Leave out the pictures and print the rest of the entries exactly as they stand.

============

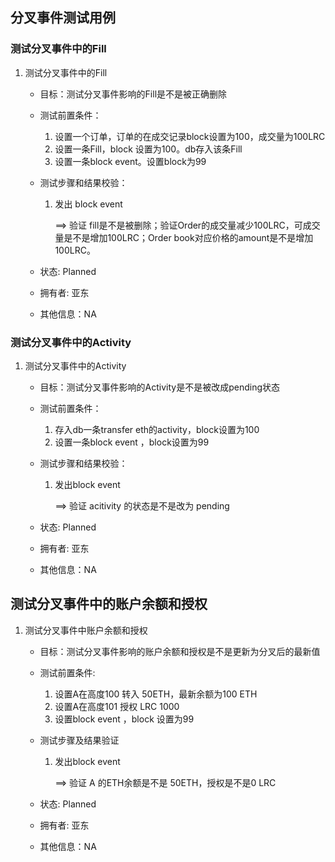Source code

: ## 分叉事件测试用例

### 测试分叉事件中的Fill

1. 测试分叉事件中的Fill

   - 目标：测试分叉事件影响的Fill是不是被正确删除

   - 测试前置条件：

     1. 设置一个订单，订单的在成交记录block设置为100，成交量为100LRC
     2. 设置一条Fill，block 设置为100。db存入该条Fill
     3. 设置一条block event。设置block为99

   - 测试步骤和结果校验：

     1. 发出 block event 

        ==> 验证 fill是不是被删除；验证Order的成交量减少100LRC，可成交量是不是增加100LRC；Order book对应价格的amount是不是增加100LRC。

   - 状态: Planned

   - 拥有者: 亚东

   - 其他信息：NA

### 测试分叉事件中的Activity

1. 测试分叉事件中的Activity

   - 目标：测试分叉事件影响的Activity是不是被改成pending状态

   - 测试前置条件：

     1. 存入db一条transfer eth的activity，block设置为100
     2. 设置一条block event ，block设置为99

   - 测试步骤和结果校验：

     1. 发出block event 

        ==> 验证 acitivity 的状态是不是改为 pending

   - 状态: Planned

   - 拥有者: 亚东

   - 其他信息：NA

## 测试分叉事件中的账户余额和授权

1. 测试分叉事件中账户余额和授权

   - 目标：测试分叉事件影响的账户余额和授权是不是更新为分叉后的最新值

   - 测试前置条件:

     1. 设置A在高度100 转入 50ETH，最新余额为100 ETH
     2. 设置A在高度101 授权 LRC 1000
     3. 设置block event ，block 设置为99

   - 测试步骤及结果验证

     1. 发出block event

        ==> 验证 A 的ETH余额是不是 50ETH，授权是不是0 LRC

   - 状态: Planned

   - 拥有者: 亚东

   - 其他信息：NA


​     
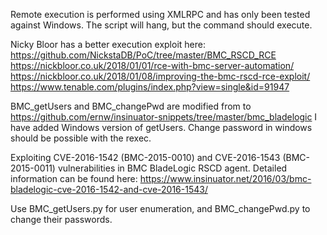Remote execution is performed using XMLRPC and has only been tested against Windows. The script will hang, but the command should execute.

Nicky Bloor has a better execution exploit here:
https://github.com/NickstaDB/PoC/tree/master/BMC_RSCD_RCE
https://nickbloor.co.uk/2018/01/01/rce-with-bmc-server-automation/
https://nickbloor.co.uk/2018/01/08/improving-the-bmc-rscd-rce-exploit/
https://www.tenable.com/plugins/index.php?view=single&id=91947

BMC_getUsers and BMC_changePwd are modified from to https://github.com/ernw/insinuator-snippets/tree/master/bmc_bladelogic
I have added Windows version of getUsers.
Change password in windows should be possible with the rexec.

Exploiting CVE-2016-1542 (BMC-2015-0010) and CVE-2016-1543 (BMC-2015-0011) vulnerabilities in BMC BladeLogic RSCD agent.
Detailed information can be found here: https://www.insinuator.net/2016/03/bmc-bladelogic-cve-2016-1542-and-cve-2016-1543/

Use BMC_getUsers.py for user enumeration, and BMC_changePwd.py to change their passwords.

============

**RESPONSE:**
Source code

: ## 分叉事件测试用例

### 测试分叉事件中的Fill

1. 测试分叉事件中的Fill

   - 目标：测试分叉事件影响的Fill是不是被正确删除

   - 测试前置条件：

     1. 设置一个订单，订单的在成交记录block设置为100，成交量为100LRC
     2. 设置一条Fill，block 设置为100。db存入该条Fill
     3. 设置一条block event。设置block为99

   - 测试步骤和结果校验：

     1. 发出 block event 

        ==> 验证 fill是不是被删除；验证Order的成交量减少100LRC，可成交量是不是增加100LRC；Order book对应价格的amount是不是增加100LRC。

   - 状态: Planned

   - 拥有者: 亚东

   - 其他信息：NA

### 测试分叉事件中的Activity

1. 测试分叉事件中的Activity

   - 目标：测试分叉事件影响的Activity是不是被改成pending状态

   - 测试前置条件：

     1. 存入db一条transfer eth的activity，block设置为100
     2. 设置一条block event ，block设置为99

   - 测试步骤和结果校验：

     1. 发出block event 

        ==> 验证 acitivity 的状态是不是改为 pending

   - 状态: Planned

   - 拥有者: 亚东

   - 其他信息：NA

## 测试分叉事件中的账户余额和授权

1. 测试分叉事件中账户余额和授权

   - 目标：测试分叉事件影响的账户余额和授权是不是更新为分叉后的最新值

   - 测试前置条件:

     1. 设置A在高度100 转入 50ETH，最新余额为100 ETH
     2. 设置A在高度101 授权 LRC 1000
     3. 设置block event ，block 设置为99

   - 测试步骤及结果验证

     1. 发出block event

        ==> 验证 A 的ETH余额是不是 50ETH，授权是不是0 LRC

   - 状态: Planned

   - 拥有者: 亚东

   - 其他信息：NA


​     
Remote execution is performed using XMLRPC and has only been tested against Windows. The script will hang, but the command should execute.

Nicky Bloor has a better execution exploit here:
https://github.com/NickstaDB/PoC/tree/master/BMC_RSCD_RCE
https://nickbloor.co.uk/2018/01/01/rce-with-bmc-server-automation/
https://nickbloor.co.uk/2018/01/08/improving-the-bmc-rscd-rce-exploit/
https://www.tenable.com/plugins/index.php?view=single&id=91947

BMC_getUsers and BMC_changePwd are modified from to https://github.com/ernw/insinuator-snippets/tree/master/bmc_bladelogic
I have added Windows version of getUsers.
Change password in windows should be possible with the rexec.

Exploiting CVE-2016-1542 (BMC-2015-0010) and CVE-2016-1543 (BMC-2015-0011) vulnerabilities in BMC BladeLogic RSCD agent.
Detailed information can be found here: https://www.insinuator.net/2016/03/bmc-bladelogic-cve-2016-1542-and-cve-2016-1543/

Use BMC_getUsers.py for user enumeration, and BMC_changePwd.py to change their passwords.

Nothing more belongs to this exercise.